The problem:
When you copy from the entries that follow, take only the lines from the one with "- Par l'[ACOSS](https://www.acoss.fr)" down to the one with "## Languages: I", keeping both ends and dropping every picture.
____ Material for the task
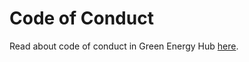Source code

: ﻿# Code of Conduct

Read about code of conduct in Green Energy Hub [here](https://github.com/Energinet-DataHub/green-energy-hub/blob/main/docs/code-of-conduct.md).
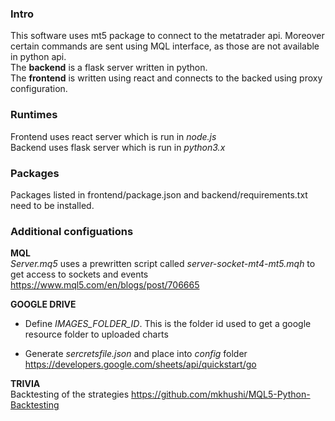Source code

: ### Intro 
This software uses mt5 package to connect to the metatrader api. Moreover  
certain commands are sent using MQL interface, as those are not available in python api.  
The **backend** is a flask server written in python.  
The **frontend** is written using react and connects to the backed using proxy configuration.

### Runtimes
Frontend uses react server which is run in
*node.js*  
Backend uses flask server which is run in
*python3.x* 
### Packages
Packages listed in frontend/package.json and backend/requirements.txt need to be installed. 

### Additional configuations
**MQL**  
*Server.mq5* uses a prewritten script called *server-socket-mt4-mt5.mqh* to get access to sockets and events  
https://www.mql5.com/en/blogs/post/706665


**GOOGLE DRIVE**  
- Define *IMAGES_FOLDER_ID*. This is the folder id used to get a google resource folder to uploaded charts  

- Generate *sercretsfile.json* and place into *config* folder  
https://developers.google.com/sheets/api/quickstart/go


**TRIVIA**  
Backtesting of the strategies
https://github.com/mkhushi/MQL5-Python-Backtesting

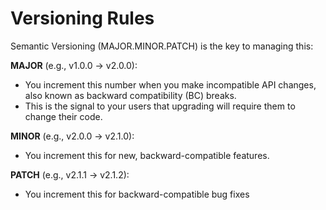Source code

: # Versioning Rules

Semantic Versioning (MAJOR.MINOR.PATCH) is the key to managing this:

**MAJOR** (e.g., v1.0.0 -> v2.0.0): 
- You increment this number when you make incompatible API changes, also known as backward compatibility (BC) breaks. 
- This is the signal to your users that upgrading will require them to change their code.

**MINOR** (e.g., v2.0.0 -> v2.1.0): 
- You increment this for new, backward-compatible features.

**PATCH** (e.g., v2.1.1 -> v2.1.2): 
- You increment this for backward-compatible bug fixes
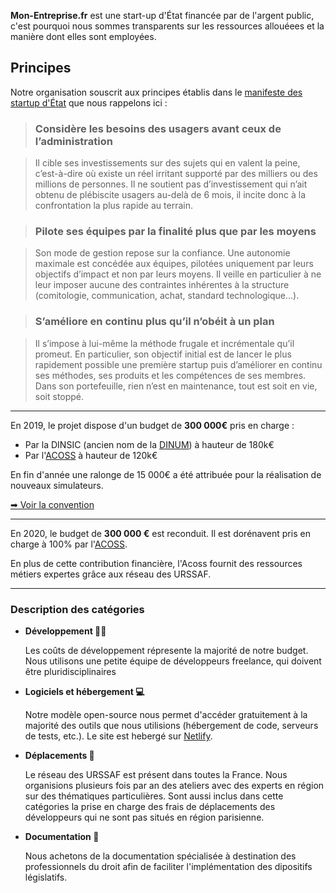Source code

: **Mon-Entreprise.fr** est une start-up d'État financée par de l'argent public,
c'est pourquoi nous sommes transparents sur les ressources allouéees et la
manière dont elles sont employées.

## Principes

Notre organisation souscrit aux principes établis dans le [manifeste des startup
d'État](https://beta.gouv.fr/incubateurs) que nous rappelons ici :

> ### Considère les besoins des usagers avant ceux de l’administration

> Il cible ses investissements sur des sujets qui en valent la peine,
> c’est-à-dire où existe un réel irritant supporté par des milliers ou des
> millions de personnes. Il ne soutient pas d’investissement qui n’ait obtenu de
> plébiscite usagers au-delà de 6 mois, il incite donc à la confrontation la
> plus rapide au terrain.

> ### Pilote ses équipes par la finalité plus que par les moyens

> Son mode de gestion repose sur la confiance. Une autonomie maximale est
> concédée aux équipes, pilotées uniquement par leurs objectifs d’impact et non
> par leurs moyens. Il veille en particulier à ne leur imposer aucune des
> contraintes inhérentes à la structure (comitologie, communication, achat,
> standard technologique…).

> ### S’améliore en continu plus qu’il n’obéit à un plan

> Il s’impose à lui-même la méthode frugale et incrémentale qu’il promeut. En
> particulier, son objectif initial est de lancer le plus rapidement possible
> une première startup puis d’améliorer en continu ses méthodes, ses produits et
> les compétences de ses membres. Dans son portefeuille, rien n’est en
> maintenance, tout est soit en vie, soit stoppé.

---

En 2019, le projet dispose d'un budget de **300 000€** pris en charge :

- Par la DINSIC (ancien nom de la [DINUM](https://www.numerique.gouv.fr/dinum/)) à hauteur de 180k€
- Par l'[ACOSS](https://www.acoss.fr) à hauteur de 120k€

En fin d'année une ralonge de 15 000€ a été attribuée pour la réalisation de
nouveaux simulateurs.

[➡ Voir la convention](https://static.data.gouv.fr/resources/conventions-de-partenariat/20190423-181035/convention-du-15-avril-2019.pdf)

---

En 2020, le budget de **300 000 €** est reconduit. Il est dorénavent pris en charge
à 100% par l'[ACOSS](https://www.acoss.fr).

En plus de cette contribution financière, l'Acoss fournit des ressources métiers
expertes grâce aux réseau des URSSAF.

---

### Description des catégories

- **Développement 👨‍💻**

  Les coûts de développement répresente la majorité de notre budget. Nous
  utilisons une petite équipe de développeurs freelance, qui doivent être
  pluridisciplinaires

- **Logiciels et hébergement 💻**

  Notre modèle open-source nous permet d'accéder gratuitement à la majorité des
  outils que nous utilisions (hébergement de code, serveurs de tests, etc.). Le
  site est hebergé sur [Netlify](https://www.netlify.com).

- **Déplacements 🚅**

  Le réseau des URSSAF est présent dans toutes la France. Nous organisions
  plusieurs fois par an des ateliers avec des experts en région sur des
  thématiques particulières. Sont aussi inclus dans cette catégories la prise en
  charge des frais de déplacements des développeurs qui ne sont pas situés en
  région parisienne.

- **Documentation 📖**

  Nous achetons de la documentation spécialisée à destination des professionnels
  du droit afin de faciliter l'implémentation des dipositifs législatifs.

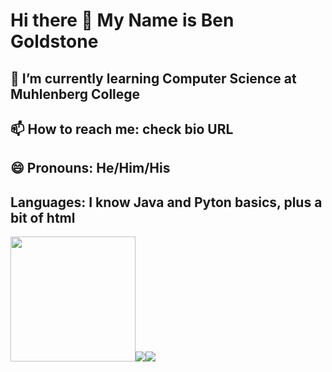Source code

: # Hi there 👋 My Name is Ben Goldstone
## 🌱 I’m currently learning Computer Science at Muhlenberg College
## 📫 How to reach me: check bio URL
## 😄 Pronouns: He/Him/His
## Languages: I know Java and Pyton basics, plus a bit of html
<img src="https://user-images.githubusercontent.com/23127820/113224923-7b672000-925a-11eb-865c-1c305fe52cf7.jpg" width="200"><img src="https://user-images.githubusercontent.com/23127820/113224780-275c3b80-925a-11eb-9072-680dbf2cd9ae.png"><img src="https://user-images.githubusercontent.com/23127820/113224883-65f1f600-925a-11eb-8438-4a5a7957f31f.png">




<!--
**bgoldstone/bgoldstone** is a ✨ _special_ ✨ repository because its `README.md` (this file) appears on your GitHub profile.

Here are some ideas to get you started:

- 🔭 I’m currently working on ...
- 👯 I’m looking to collaborate on ...
- 🤔 I’m looking for help with ...
- 💬 Ask me about ...
- ⚡ Fun fact: ...
-->
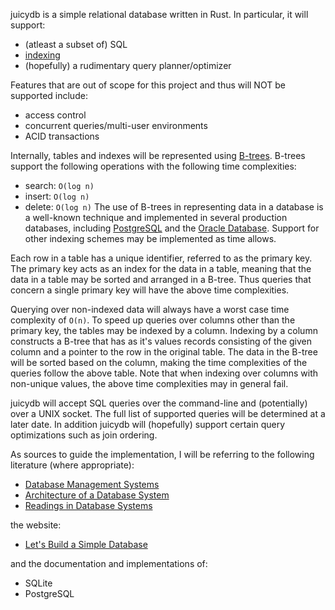juicydb is a simple relational database written in Rust. In particular, it will
support:
- (atleast a subset of) SQL
- [indexing](https://en.wikipedia.org/wiki/Database_index)
- (hopefully) a rudimentary query planner/optimizer

Features that are out of scope for this project and thus will NOT be supported
include:
- access control
- concurrent queries/multi-user environments
- ACID transactions

Internally, tables and indexes will be represented using
[B-trees](https://en.wikipedia.org/wiki/B-tree). B-trees support the following
operations with the following time complexities:
- search: `O(log n)`
- insert: `O(log n)`
- delete: `O(log n)`
The use of B-trees in representing data in a database is a well-known technique
and implemented in several production databases, including
[PostgreSQL](https://www.postgresql.org/docs/9.2/indexes-types.html) and the
[Oracle
Database](https://docs.oracle.com/cd/E11882_01/server.112/e40540/indexiot.htm#CNCPT721).
Support for other indexing schemes may be implemented as time allows.

Each row in a table has a unique identifier, referred to as the primary key.
The primary key acts as an index for the data in a table, meaning that the data
in a table may be sorted and arranged in a B-tree. Thus queries that concern a
single primary key will have the above time complexities.

Querying over non-indexed data will always have a worst case time complexity of
`O(n)`. To speed up queries over columns other than the primary key, the tables
may be indexed by a column. Indexing by a column constructs a B-tree that has as
it's values records consisting of the given column and a pointer to the row in
the original table. The data in the B-tree will be sorted based on the column,
making the time complexities of the queries follow the above table. Note that
when indexing over columns with non-unique values, the above time complexities
may in general fail.

juicydb will accept SQL queries over the command-line and (potentially) over a
UNIX socket. The full list of supported queries will be determined at a later
date. In addition juicydb will (hopefully) support certain query optimizations
such as join ordering.

As sources to guide the implementation, I will be referring to the following
literature (where appropriate):
- [Database Management Systems](http://pages.cs.wisc.edu/~dbbook/)
- [Architecture of a Database
  System](https://dsf.berkeley.edu/papers/fntdb07-architecture.pdf)
- [Readings in Database Systems](http://www.redbook.io/)

the website:
- [Let's Build a Simple Database](https://cstack.github.io/db_tutorial/)

and the documentation and implementations of:
- SQLite
- PostgreSQL

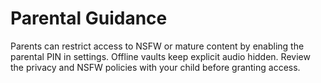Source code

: # Parental Guidance

Parents can restrict access to NSFW or mature content by enabling the parental PIN in settings. Offline vaults keep explicit audio hidden. Review the privacy and NSFW policies with your child before granting access.
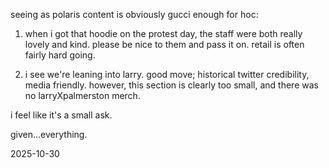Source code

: seeing as polaris content is obviously gucci enough for hoc:  

1. when i got that hoodie on the protest day, the staff were both really lovely and kind. please be nice to them and pass it on. retail is often fairly hard going.

2. i see we're leaning into larry. good move; historical twitter credibility, media friendly. however, this section is clearly too small, and there was no larryXpalmerston merch.  

i feel like it's a small ask.  

given...everything.  

2025-10-30  
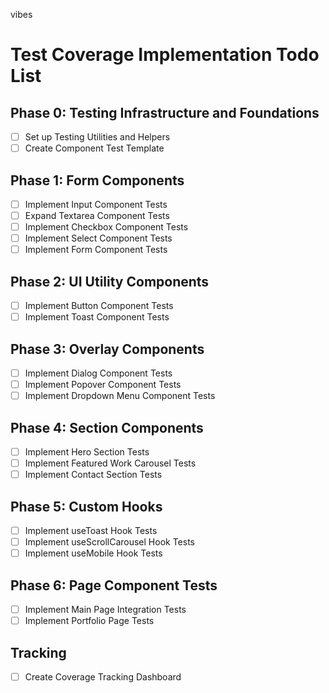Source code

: 
vibes

# Test Coverage Implementation Todo List

## Phase 0: Testing Infrastructure and Foundations
- [ ] Set up Testing Utilities and Helpers
- [ ] Create Component Test Template

## Phase 1: Form Components
- [ ] Implement Input Component Tests
- [ ] Expand Textarea Component Tests
- [ ] Implement Checkbox Component Tests
- [ ] Implement Select Component Tests
- [ ] Implement Form Component Tests

## Phase 2: UI Utility Components
- [ ] Implement Button Component Tests
- [ ] Implement Toast Component Tests

## Phase 3: Overlay Components
- [ ] Implement Dialog Component Tests
- [ ] Implement Popover Component Tests
- [ ] Implement Dropdown Menu Component Tests

## Phase 4: Section Components
- [ ] Implement Hero Section Tests
- [ ] Implement Featured Work Carousel Tests
- [ ] Implement Contact Section Tests

## Phase 5: Custom Hooks
- [ ] Implement useToast Hook Tests
- [ ] Implement useScrollCarousel Hook Tests
- [ ] Implement useMobile Hook Tests

## Phase 6: Page Component Tests
- [ ] Implement Main Page Integration Tests
- [ ] Implement Portfolio Page Tests

## Tracking
- [ ] Create Coverage Tracking Dashboard
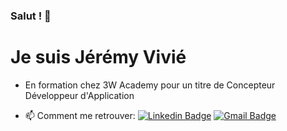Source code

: ### Salut ! 👋
# Je suis Jérémy Vivié
* En formation chez 3W Academy pour un titre de Concepteur Développeur d'Application

- 📫 Comment me retrouver: [![Linkedin Badge](https://img.shields.io/badge/-LinkedIn-blue?style=flat-square&logo=Linkedin&logoColor=white&link=)](https://www.linkedin.com/in/j%C3%A9r%C3%A9my-vivi%C3%A9-415aa517a/) [![Gmail Badge](https://img.shields.io/badge/-Gmail-c14438?style=flat-square&logo=Gmail&logoColor=white&link=mailto:shuklaraghav321.com)](mailto:jeremyvivie.pro@gmail.com) 

<!--
**jeremyv83/jeremyv83** is a ✨ _special_ ✨ repository because its `README.md` (this file) appears on your GitHub profile.

Here are some ideas to get you started:

- 🔭 I’m currently working on ...
- 🌱 I’m currently learning ...
- 👯 I’m looking to collaborate on ...
- 🤔 I’m looking for help with ...
- 💬 Ask me about ...
- 📫 How to reach me: ...
- 😄 Pronouns: ...
- ⚡ Fun fact: ...
-->
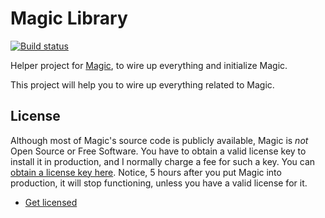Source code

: 
# Magic Library

[![Build status](https://travis-ci.org/polterguy/magic.library.svg?master)](https://travis-ci.org/polterguy/magic.library)

Helper project for [Magic](https://github.com/polterguy/magic), to wire up everything and initialize Magic.

This project will help you to wire up everything related to Magic.

## License

Although most of Magic's source code is publicly available, Magic is _not_ Open Source or Free Software.
You have to obtain a valid license key to install it in production, and I normally charge a fee for such a
key. You can [obtain a license key here](https://servergardens.com/buy/).
Notice, 5 hours after you put Magic into production, it will stop functioning, unless you have a valid
license for it.

* [Get licensed](https://servergardens.com/buy/)
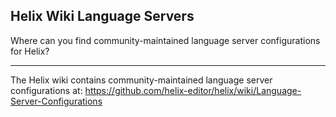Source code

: ## Helix Wiki Language Servers

Where can you find community-maintained language server configurations for Helix?

---

The Helix wiki contains community-maintained language server configurations at: https://github.com/helix-editor/helix/wiki/Language-Server-Configurations

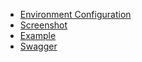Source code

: * [Environment Configuration](simple-admin/en/docs/env_setting.md)
* [Screenshot](simple-admin/en/docs/screenshot.md)
* [Example](simple-admin/en/docs/quick_develop_example.md)
* [Swagger](simple-admin/en/docs/swagger.md)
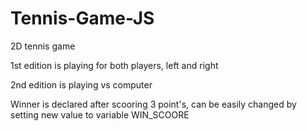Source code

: # Tennis-Game-JS
2D tennis game

1st edition is playing for both players, left and right

2nd edition is playing vs computer

Winner is declared after scooring 3 point's, can be easily changed by setting new value to variable WIN_SCOORE 
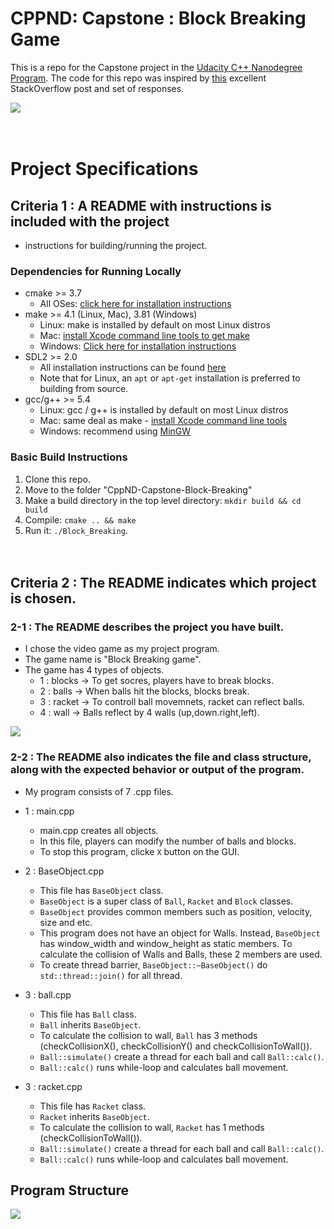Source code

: # CPPND: Capstone : Block Breaking Game

This is a repo for the Capstone project in the [Udacity C++ Nanodegree Program](https://www.udacity.com/course/c-plus-plus-nanodegree--nd213). The code for this repo was inspired by [this](https://codereview.stackexchange.com/questions/212296/snake-game-in-c-with-sdl) excellent StackOverflow post and set of responses.

<img src="./CppND-Capstone-Block-Breaking/block_breaking_game.gif2"/> <br><br><br>

# Project Specifications

## Criteria 1 : A README with instructions is included with the project
- instructions for building/running the project.

### Dependencies for Running Locally
* cmake >= 3.7
  * All OSes: [click here for installation instructions](https://cmake.org/install/)
* make >= 4.1 (Linux, Mac), 3.81 (Windows)
  * Linux: make is installed by default on most Linux distros
  * Mac: [install Xcode command line tools to get make](https://developer.apple.com/xcode/features/)
  * Windows: [Click here for installation instructions](http://gnuwin32.sourceforge.net/packages/make.htm)
* SDL2 >= 2.0
  * All installation instructions can be found [here](https://wiki.libsdl.org/Installation)
  * Note that for Linux, an `apt` or `apt-get` installation is preferred to building from source.
* gcc/g++ >= 5.4
  * Linux: gcc / g++ is installed by default on most Linux distros
  * Mac: same deal as make - [install Xcode command line tools](https://developer.apple.com/xcode/features/)
  * Windows: recommend using [MinGW](http://www.mingw.org/)

### Basic Build Instructions

1. Clone this repo.
2. Move to the folder "CppND-Capstone-Block-Breaking"
2. Make a build directory in the top level directory: `mkdir build && cd build`
3. Compile: `cmake .. && make`
4. Run it: `./Block_Breaking`.
<br><br><br>

## Criteria 2 : The README indicates which project is chosen.

### 2-1 : The README describes the project you have built.
* I chose the video game as my project program.
* The game name is "Block Breaking game".
* The game has 4 types of objects.
  * 1 : blocks -> To get socres, players have to break blocks.
  * 2 : balls -> When balls hit the blocks, blocks break.
  * 3 : racket -> To controll ball movemnets, racket can reflect balls.
  * 4 : wall -> Balls reflect by 4 walls (up,down.right,left).

<img src="./CppND-Capstone-Block-Breaking/game_explanation_1.jpg2"/> 

### 2-2 : The README also indicates the file and class structure, along with the expected behavior or output of the program.
* My program consists of 7 .cpp files.

* 1 : main.cpp
  * main.cpp creates all objects.
  * In this file, players can modify the number of balls and blocks.
  * To stop this program, clicke `X` button on the GUI. 

* 2 : BaseObject.cpp
  * This file has `BaseObject` class.
  * `BaseObject` is a super class of `Ball`, `Racket` and `Block` classes.
  * `BaseObject` provides common members such as position, velocity, size and etc.
  * This program does not have an object for Walls. Instead, `BaseObject` has window_width and window_height as static members. To calculate the collision of Walls and Balls, these 2 members are used.
  * To create thread barrier, `BaseObject::~BaseObject()` do `std::thread::join()` for all thread.

* 3 : ball.cpp
  * This file has `Ball` class.
  * `Ball` inherits `BaseObject`.
  * To calculate the collision to wall, `Ball` has 3 methods (checkCollisionX(), checkCollisionY() and checkCollisionToWall()).
  * `Ball::simulate()` create a thread for each ball and call `Ball::calc()`.
  * `Ball::calc()` runs while-loop and calculates ball movement.

* 3 : racket.cpp
  * This file has `Racket` class.
  * `Racket` inherits `BaseObject`.
  * To calculate the collision to wall, `Racket` has 1 methods (checkCollisionToWall()).
  * `Ball::simulate()` create a thread for each ball and call `Ball::calc()`.
  * `Ball::calc()` runs while-loop and calculates ball movement.

## Program Structure
<img src="./CppND-Capstone-Block-Breaking/program_design.jpg2"/>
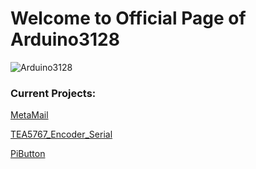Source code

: # Welcome to Official Page of Arduino3128  
![Arduino3128](https://avatars3.githubusercontent.com/u/17906294?s=460&u=338cbdf02e213d961c086e4e745566f3796d3874&v=4)
### Current Projects:  
[MetaMail](https://github.com/Arduino3128/MetaMail)  

[TEA5767_Encoder_Serial](https://github.com/Arduino3128/TEA5767_Encoder_Serial)  
  
[PiButton](https://github.com/Arduino3128/PiButton)  
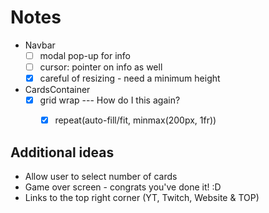 

# Notes


- Navbar
  - [ ] modal pop-up for info
  - [ ] cursor: pointer on info as well
  - [x] careful of resizing - need a minimum height

- CardsContainer
  - [x] grid wrap --- How do I this again? 
    - [x] repeat(auto-fill/fit, minmax(200px, 1fr))
  
  
## Additional ideas

- Allow user to select number of cards
- Game over screen - congrats you've done it! :D 
- Links to the top right corner (YT, Twitch, Website & TOP)




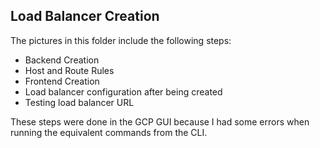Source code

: ## Load Balancer Creation

The pictures in this folder include the following steps:
* Backend Creation
* Host and Route Rules
* Frontend Creation
* Load balancer configuration after being created
* Testing load balancer URL

These steps were done in the GCP GUI because I had some errors when running the equivalent commands from the CLI.
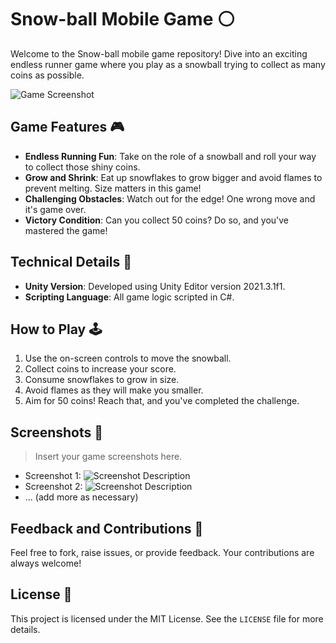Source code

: # Snow-ball Mobile Game ⚪

Welcome to the Snow-ball mobile game repository! Dive into an exciting endless runner game where you play as a snowball trying to collect as many coins as possible.

![Game Screenshot](link-to-your-game-screenshot)

## Game Features 🎮

- **Endless Running Fun**: Take on the role of a snowball and roll your way to collect those shiny coins.
- **Grow and Shrink**: Eat up snowflakes to grow bigger and avoid flames to prevent melting. Size matters in this game!
- **Challenging Obstacles**: Watch out for the edge! One wrong move and it's game over.
- **Victory Condition**: Can you collect 50 coins? Do so, and you've mastered the game!

## Technical Details 🔧

- **Unity Version**: Developed using Unity Editor version 2021.3.1f1.
- **Scripting Language**: All game logic scripted in C#.

## How to Play 🕹️

1. Use the on-screen controls to move the snowball.
2. Collect coins to increase your score.
3. Consume snowflakes to grow in size.
4. Avoid flames as they will make you smaller.
5. Aim for 50 coins! Reach that, and you've completed the challenge.

## Screenshots 📸

> Insert your game screenshots here.

- Screenshot 1: ![Screenshot Description](link-to-screenshot1)
- Screenshot 2: ![Screenshot Description](link-to-screenshot2)
- ... (add more as necessary)

## Feedback and Contributions 🤝

Feel free to fork, raise issues, or provide feedback. Your contributions are always welcome!

## License 📄

This project is licensed under the MIT License. See the `LICENSE` file for more details.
________
Your response:
- Par l'[ACOSS](https://www.acoss.fr) à hauteur de 120k€

En fin d'année une ralonge de 15 000€ a été attribuée pour la réalisation de
nouveaux simulateurs.

[➡ Voir la convention](https://static.data.gouv.fr/resources/conventions-de-partenariat/20190423-181035/convention-du-15-avril-2019.pdf)

---

En 2020, le budget de **300 000 €** est reconduit. Il est dorénavent pris en charge
à 100% par l'[ACOSS](https://www.acoss.fr).

En plus de cette contribution financière, l'Acoss fournit des ressources métiers
expertes grâce aux réseau des URSSAF.

---

### Description des catégories

- **Développement 👨‍💻**

  Les coûts de développement répresente la majorité de notre budget. Nous
  utilisons une petite équipe de développeurs freelance, qui doivent être
  pluridisciplinaires

- **Logiciels et hébergement 💻**

  Notre modèle open-source nous permet d'accéder gratuitement à la majorité des
  outils que nous utilisions (hébergement de code, serveurs de tests, etc.). Le
  site est hebergé sur [Netlify](https://www.netlify.com).

- **Déplacements 🚅**

  Le réseau des URSSAF est présent dans toutes la France. Nous organisions
  plusieurs fois par an des ateliers avec des experts en région sur des
  thématiques particulières. Sont aussi inclus dans cette catégories la prise en
  charge des frais de déplacements des développeurs qui ne sont pas situés en
  région parisienne.

- **Documentation 📖**

  Nous achetons de la documentation spécialisée à destination des professionnels
  du droit afin de faciliter l'implémentation des dipositifs législatifs.

Source code

: # Hi there 👋 My Name is Ben Goldstone
## 🌱 I’m currently learning Computer Science at Muhlenberg College
## 📫 How to reach me: check bio URL
## 😄 Pronouns: He/Him/His
## Languages: I know Java and Pyton basics, plus a bit of html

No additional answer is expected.